73.      Hierzu führt der erläuternde Bericht zu diesem Übereinkommen zunächst aus, dass die Bestimmung der Personen, mit denen das Kind – neben seinen Eltern – Umgang unterhalten kann, soweit dem das Wohl des Kindes nicht entgegensteht, von „zentraler Bedeutung“ ist(56). Dann hebt er hervor, dass in einigen Mitgliedstaaten die Rechtsvorschriften dahin gehen, den Kreis der Personen auszuweiten, die Umgang mit einem Kind haben oder beantragen können. Er weist darauf hin, „in [manchen von diesen] Rechtsvorschriften Großeltern das Recht auf Umgang mit dem Kind gewährt wird, wohingegen ihnen in anderen nur das Recht, den Umgang zu beantragen, zuerkannt wird“(57). Schließlich wird in diesem Bericht festgestellt, dass die Rechtsprechung zur EMRK anerkannt hat, dass der Schutz von Art. 8 EMRK die Aufrechterhaltung des Umgangs zwischen einem Großelternteil und seinem Enkel erfasst(58).

74.      Somit ist zweitens darauf hinzuweisen, dass in Art. 8 der EMRK anerkannt ist, dass „[j]ede Person … das Recht auf Achtung ihres Privat- und Familienlebens [hat]“. Wie ich bereits in der vorhergehenden Nummer ausgeführt habe, hat der EGMR entschieden, dass „die Bindungen zwischen Großeltern und Enkeln zu den Familienbanden im Sinne von Art. 8 der Konvention gehören“(59). Insbesondere in einer Rechtssache, die die Aussetzung der elterlichen Verantwortung der Eltern betrifft, hat der EGMR entschieden, dass „nicht bestritten wird, dass die Fragen betreffend Bindungen zwischen der Großmutter und ihren Enkeln durch Art. 8 der Konvention gedeckt sind“. Der EGMR hat im Übrigen daran erinnert, „dass ‚Familienleben‘ im Sinne von Art. 8 zumindest die Beziehungen zwischen nahen Verwandten, denen eine bedeutende Rolle zukommen kann, beispielsweise zwischen Großeltern und Enkeln, umfasst. Die ‚Achtung‘ des so verstandenen Familienlebens bedeutet für den Staat die Verpflichtung, so zu handeln, dass eine normale Entwicklung dieser Beziehungen möglich ist“(60).

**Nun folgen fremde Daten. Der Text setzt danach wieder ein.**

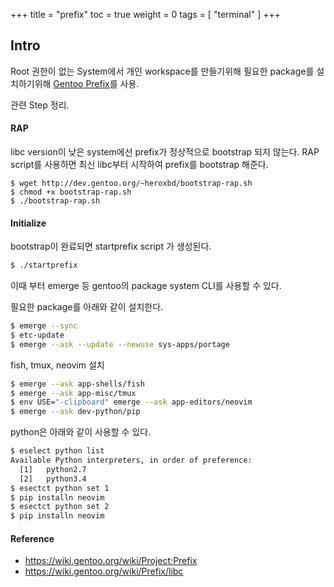 +++
title  = "prefix"
toc    = true
weight = 0
tags = [ "terminal" ]
+++

## Intro

Root 권한이 없는 System에서 
개인 workspace를 만들기위해 필요한 package를 설치하기위해 
[Gentoo Prefix](https://wiki.gentoo.org/wiki/Project:Prefix)를 사용.

관련 Step 정리.

#### RAP

libc version이 낮은 system에선 prefix가 정상적으로 bootstrap 되지 않는다.
RAP script를 사용하면 최신 libc부터 시작하여 prefix를 bootstrap 해준다.

```bashl
$ wget http://dev.gentoo.org/~heroxbd/bootstrap-rap.sh
$ chmod +x bootstrap-rap.sh
$ ./bootstrap-rap.sh
```

#### Initialize

bootstrap이 완료되면 startprefix script 가 생성된다.
```bash
$ ./startprefix
```

이때 부터 emerge 등 gentoo의 package system CLI를 사용할 수 있다.

필요한 package를 아래와 같이 설치한다.


```bash
$ emerge --sync
$ etc-update
$ emerge --ask --update --newuse sys-apps/portage
```

fish, tmux, neovim 설치

```bash
$ emerge --ask app-shells/fish
$ emerge --ask app-misc/tmux
$ env USE="-clipboard" emerge --ask app-editors/neovim
$ emerge --ask dev-python/pip
```

python은 아래와 같이 사용할 수 있다.

```bash
$ eselect python list
Available Python interpreters, in order of preference:
  [1]   python2.7
  [2]   python3.4
$ esectct python set 1
$ pip installn neovim
$ esectct python set 2
$ pip installn neovim
```

#### Reference
- https://wiki.gentoo.org/wiki/Project:Prefix
- https://wiki.gentoo.org/wiki/Prefix/libc
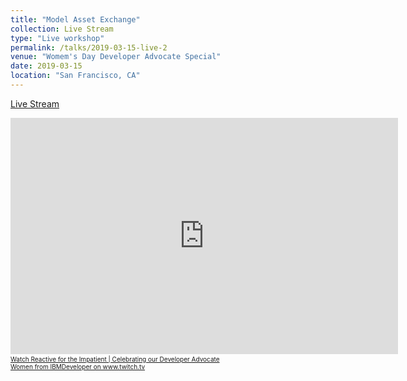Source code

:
 ```yaml
---
title: "Model Asset Exchange"
collection: Live Stream
type: "Live workshop"
permalink: /talks/2019-03-15-live-2
venue: "Womem's Day Developer Advocate Special"
date: 2019-03-15
location: "San Francisco, CA"
---
```


[Live Stream](https://www.twitch.tv/videos/395989384?t=01h16m44s)


<iframe src="https://player.twitch.tv/?autoplay=false&t=01h16m44s&video=v395989384" frameborder="0" allowfullscreen="true" scrolling="no" height="378" width="620"></iframe><a href="https://www.twitch.tv/videos/395989384?t=01h16m44s&tt_content=text_link&tt_medium=vod_embed" style="padding:2px 0px 4px; display:block; width:345px; font-weight:normal; font-size:10px; text-decoration:underline;">Watch Reactive for the Impatient | Celebrating our Developer Advocate Women from IBMDeveloper on www.twitch.tv</a>
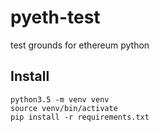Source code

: # pyeth-test
test grounds for ethereum python 

## Install

```
python3.5 -m venv venv
source venv/bin/activate
pip install -r requirements.txt
```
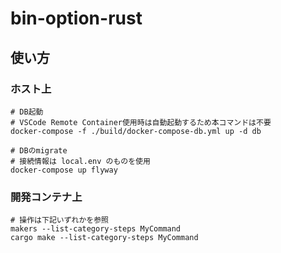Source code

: # bin-option-rust

## 使い方

### ホスト上

```
# DB起動
# VSCode Remote Container使用時は自動起動するため本コマンドは不要
docker-compose -f ./build/docker-compose-db.yml up -d db

# DBのmigrate
# 接続情報は local.env のものを使用
docker-compose up flyway
```

### 開発コンテナ上

```
# 操作は下記いずれかを参照
makers --list-category-steps MyCommand
cargo make --list-category-steps MyCommand
```
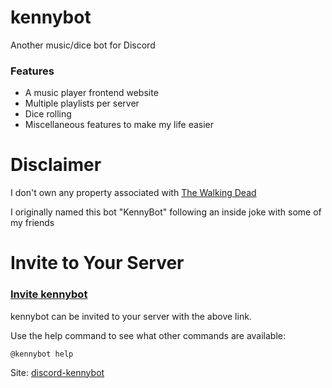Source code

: # kennybot

Another music/dice bot for Discord

### Features

- A music player frontend website
- Multiple playlists per server
- Dice rolling
- Miscellaneous features to make my life easier

# Disclaimer

I don't own any property associated with [The Walking Dead](https://en.wikipedia.org/wiki/The_Walking_Dead_(video_game_series))

I originally named this bot "KennyBot" following an inside joke with some of my friends

# Invite to Your Server

### [Invite kennybot](https://discord.com/api/oauth2/authorize?client_id=632316491613863955&permissions=3501120&redirect_uri=https%3A%2F%2Fdiscord-kennybot.herokuapp.com%2Fapi%2Fauth&scope=bot%20applications.commands)

kennybot can be invited to your server with the above link.

Use the help command to see what other commands are available:
```
@kennybot help
```

Site: [discord-kennybot](https://discord-kennybot.herokuapp.com/)
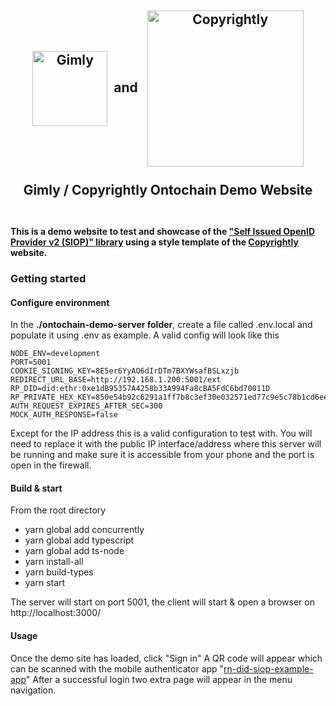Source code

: <h2 style="text-align: center; vertical-align: middle">
  <center><a href="https://www.gimly.io/"><img src="https://avatars.githubusercontent.com/u/64525639?s=200&v=4" alt="Gimly" width="120" style="vertical-align: middle"></a> &nbsp;and &nbsp; <a href="https://copyrightly.rhizomik.net"><img src="https://copyrightly.rhizomik.net/assets/copyrightly.svg" alt="Copyrightly" width="250" style="vertical-align: middle" ></a></center>
  <br>Gimly / Copyrightly Ontochain Demo Website      
  <br>
  <br>
</h2>

#### This is a demo website to test and showcase of the ["Self Issued OpenID Provider v2 (SIOP)" library](https://github.com/Sphereon-Opensource/did-auth-siop) using a style template of the [Copyrightly](https://copyrightly.rhizomik.net/) website.

### Getting started

#### Configure environment

In the **./ontochain-demo-server folder**, create a file called .env.local and populate it using .env as example. A valid config will look like this

```dotenv
NODE_ENV=development
PORT=5001
COOKIE_SIGNING_KEY=8E5er6YyAO6dIrDTm7BXYWsafBSLxzjb
REDIRECT_URL_BASE=http://192.168.1.200:5001/ext
RP_DID=did:ethr:0xe1dB95357A4258b33A994Fa8cBA5FdC6bd70011D
RP_PRIVATE_HEX_KEY=850e54b92c6291a1ff7b8c3ef30e032571ed77c9e5c78b1cd6ee5fec4fea984f
AUTH_REQUEST_EXPIRES_AFTER_SEC=300
MOCK_AUTH_RESPONSE=false
```

Except for the IP address this is a valid configuration to test with. You will need to replace it with the public IP interface/address where this
server will be running and make sure it is accessible from your phone and the port is open in the firewall.

#### Build & start

From the root directory

- yarn global add concurrently
- yarn global add typescript
- yarn global add ts-node
- yarn install-all
- yarn build-types
- yarn start

The server will start on port 5001, the client will start & open a browser on http://localhost:3000/

#### Usage

Once the demo site has loaded, click "Sign in"
A QR code will appear which can be scanned with the mobile authenticator
app "[rn-did-siop-example-app](https://github.com/Sphereon-OpenSource/rn-did-siop-example-app)"
After a successful login two extra page will appear in the menu navigation. 


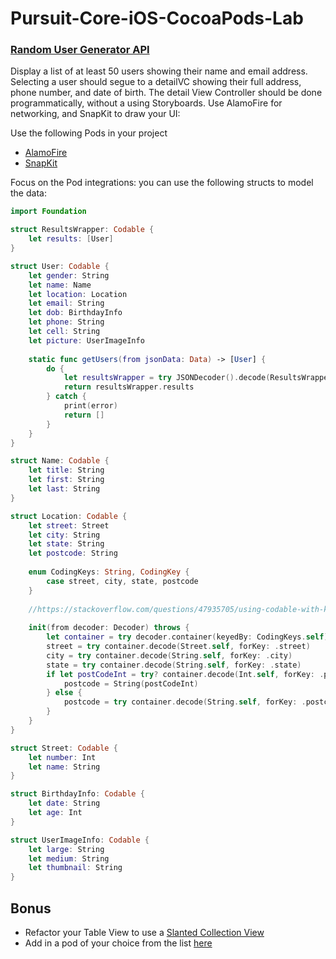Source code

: # Pursuit-Core-iOS-CocoaPods-Lab

### [Random User Generator API](https://randomuser.me/documentation)

Display a list of at least 50 users showing their name and email address.  Selecting a user should segue to a detailVC showing their full address, phone number, and date of birth.  The detail View Controller should be done programmatically, without a using Storyboards.  Use AlamoFire for networking, and SnapKit to draw your UI:

Use the following Pods in your project

- [AlamoFire](https://github.com/Alamofire/Alamofire)
- [SnapKit](https://github.com/SnapKit/SnapKit)

Focus on the Pod integrations: you can use the following structs to model the data:

```swift
import Foundation

struct ResultsWrapper: Codable {
    let results: [User]
}

struct User: Codable {
    let gender: String
    let name: Name
    let location: Location
    let email: String
    let dob: BirthdayInfo
    let phone: String
    let cell: String
    let picture: UserImageInfo
    
    static func getUsers(from jsonData: Data) -> [User] {
        do {
            let resultsWrapper = try JSONDecoder().decode(ResultsWrapper.self, from: jsonData)
            return resultsWrapper.results
        } catch {
            print(error)
            return []
        }
    }
}

struct Name: Codable {
    let title: String
    let first: String
    let last: String
}

struct Location: Codable {
    let street: Street
    let city: String
    let state: String
    let postcode: String
    
    enum CodingKeys: String, CodingKey {
        case street, city, state, postcode
    }
    
    //https://stackoverflow.com/questions/47935705/using-codable-with-key-that-is-sometimes-an-int-and-other-times-a-string
    
    init(from decoder: Decoder) throws {
        let container = try decoder.container(keyedBy: CodingKeys.self)
        street = try container.decode(Street.self, forKey: .street)
        city = try container.decode(String.self, forKey: .city)
        state = try container.decode(String.self, forKey: .state)
        if let postCodeInt = try? container.decode(Int.self, forKey: .postcode) {
            postcode = String(postCodeInt)
        } else {
            postcode = try container.decode(String.self, forKey: .postcode)
        }
    }
}

struct Street: Codable {
    let number: Int
    let name: String
}

struct BirthdayInfo: Codable {
    let date: String
    let age: Int
}

struct UserImageInfo: Codable {
    let large: String
    let medium: String
    let thumbnail: String
}
```

## Bonus

- Refactor your Table View to use a [Slanted Collection View](https://github.com/yacir/CollectionViewSlantedLayout?utm_source=mybridge&utm_medium=blog&utm_campaign=read_more)
- Add in a pod of your choice from the list [here](https://medium.mybridge.co/23-amazing-ios-ui-libraries-written-in-swift-for-the-past-year-v-2019-3e5456318768)
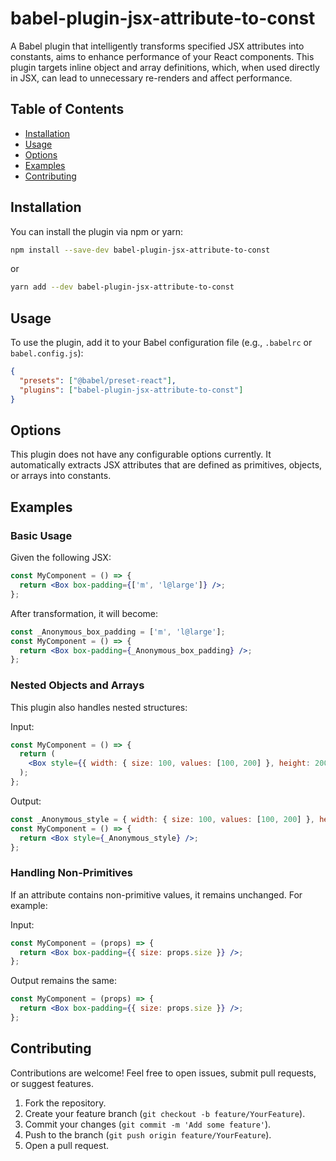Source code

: # babel-plugin-jsx-attribute-to-const

A Babel plugin that intelligently transforms specified JSX attributes into constants, 
aims to enhance performance of your React components. 
This plugin targets inline object and array definitions, which, when used directly in JSX, 
can lead to unnecessary re-renders and affect performance.

## Table of Contents

- [Installation](#installation)
- [Usage](#usage)
- [Options](#options)
- [Examples](#examples)
- [Contributing](#contributing)

## Installation

You can install the plugin via npm or yarn:

```bash
npm install --save-dev babel-plugin-jsx-attribute-to-const
```

or

```bash
yarn add --dev babel-plugin-jsx-attribute-to-const
```

## Usage

To use the plugin, add it to your Babel configuration file (e.g., `.babelrc` or `babel.config.js`):

```json
{
  "presets": ["@babel/preset-react"],
  "plugins": ["babel-plugin-jsx-attribute-to-const"]
}
```

## Options

This plugin does not have any configurable options currently. It automatically extracts JSX attributes that are defined as primitives, objects, or arrays into constants.

## Examples

### Basic Usage

Given the following JSX:

```jsx
const MyComponent = () => {
  return <Box box-padding={['m', 'l@large']} />;
};
```

After transformation, it will become:

```jsx
const _Anonymous_box_padding = ['m', 'l@large'];
const MyComponent = () => {
  return <Box box-padding={_Anonymous_box_padding} />;
};
```

### Nested Objects and Arrays

This plugin also handles nested structures:

Input:

```jsx
const MyComponent = () => {
  return (
    <Box style={{ width: { size: 100, values: [100, 200] }, height: 200 }} />
  );
};
```

Output:

```jsx
const _Anonymous_style = { width: { size: 100, values: [100, 200] }, height: 200 };
const MyComponent = () => {
  return <Box style={_Anonymous_style} />;
};
```

### Handling Non-Primitives

If an attribute contains non-primitive values, it remains unchanged. For example:

Input:

```jsx
const MyComponent = (props) => {
  return <Box box-padding={{ size: props.size }} />;
};
```

Output remains the same:

```jsx
const MyComponent = (props) => {
  return <Box box-padding={{ size: props.size }} />;
};
```

## Contributing

Contributions are welcome! Feel free to open issues, submit pull requests, or suggest features.

1. Fork the repository.
2. Create your feature branch (`git checkout -b feature/YourFeature`).
3. Commit your changes (`git commit -m 'Add some feature'`).
4. Push to the branch (`git push origin feature/YourFeature`).
5. Open a pull request.
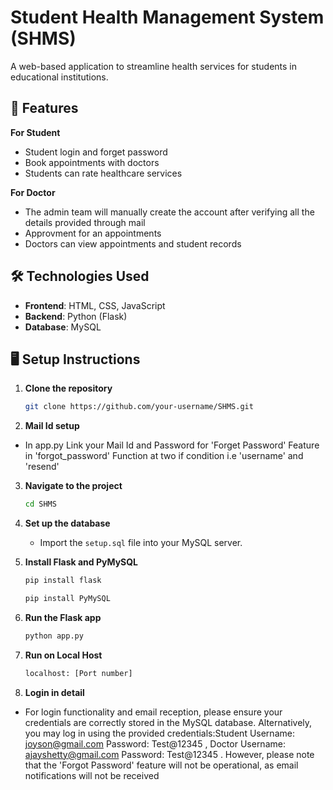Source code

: 
# Student Health Management System (SHMS)

A web-based application to streamline health services for students in educational institutions.

## 🚀 Features
**For Student**
- Student login and forget password
- Book appointments with doctors
- Students can rate healthcare services
  
**For Doctor**
- The admin team will manually create the account after verifying all the details provided through mail
- Approvment for an appointments
- Doctors can view appointments and student records

## 🛠️ Technologies Used

- **Frontend**: HTML, CSS, JavaScript
- **Backend**: Python (Flask)
- **Database**: MySQL

## 🖥️ Setup Instructions

1. **Clone the repository**
   ```bash
   git clone https://github.com/your-username/SHMS.git
   ```

2. **Mail Id setup**
- In app.py Link your Mail Id and Password for 'Forget Password' Feature in 'forgot_password' Function at two if condition i.e 'username' and 'resend'

3. **Navigate to the project**
   ```bash
   cd SHMS
   ```

4. **Set up the database**
   - Import the `setup.sql` file into your MySQL server.

5. **Install Flask and PyMySQL**
   ```bash
   pip install flask
   ```
   ```bash
   pip install PyMySQL
   ```

6. **Run the Flask app**
   ```bash
   python app.py
   ```

7. **Run on Local Host**
   ```bash
   localhost: [Port number]
   ```
8. **Login in detail**
- For login functionality and email reception, please ensure your credentials are correctly stored in the MySQL database. Alternatively, you may log in using the provided credentials:Student Username: joyson@gmail.com Password: Test@12345 , Doctor Username: ajayshetty@gmail.com Password: Test@12345 . However, please note that the 'Forgot Password' feature will not be operational, as email notifications will not be received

75.      Meines Erachtens ergibt sich aus den Nrn. 43 bis 74 der vorliegenden Schlussanträge, dass die grammatikalische, die teleologische, die systematische und die historische Analyse der Vorschriften der Verordnung Nr. 2201/2003 die Annahme stützen, dass die Zuständigkeitsregel des Art. 8 dieser Verordnung auch für einen Antrag auf Ausübung des Umgangsrechts gilt, den andere Personen als die Eltern, insbesondere andere Personen, die rechtlich oder faktisch Familienmitglieder sind, stellen.

76.      Folglich bin ich der Meinung, dass auf die Vorlagefrage zu antworten ist, dass der Begriff „Umgangsrecht“ in Art. 1 Abs. 2 Buchst. a und Art. 2 Nr. 10 der Verordnung Nr. 2201/2003 dahin auszulegen ist, dass er auch das Umgangsrecht der Großeltern gegenüber ihren Enkeln erfasst.

C.      Schlussbemerkungen

77.      Wie ich in den vorstehenden Ausführungen dargelegt habe, folgt nicht nur aus dem Wortlaut, den Zielen und der Systematik, sondern auch aus der Entstehungsgeschichte der Verordnung Nr. 2201/2003, dass diese Verordnung sich auch auf einen Antrag der Großeltern betreffend das Umgangsrecht erstreckt.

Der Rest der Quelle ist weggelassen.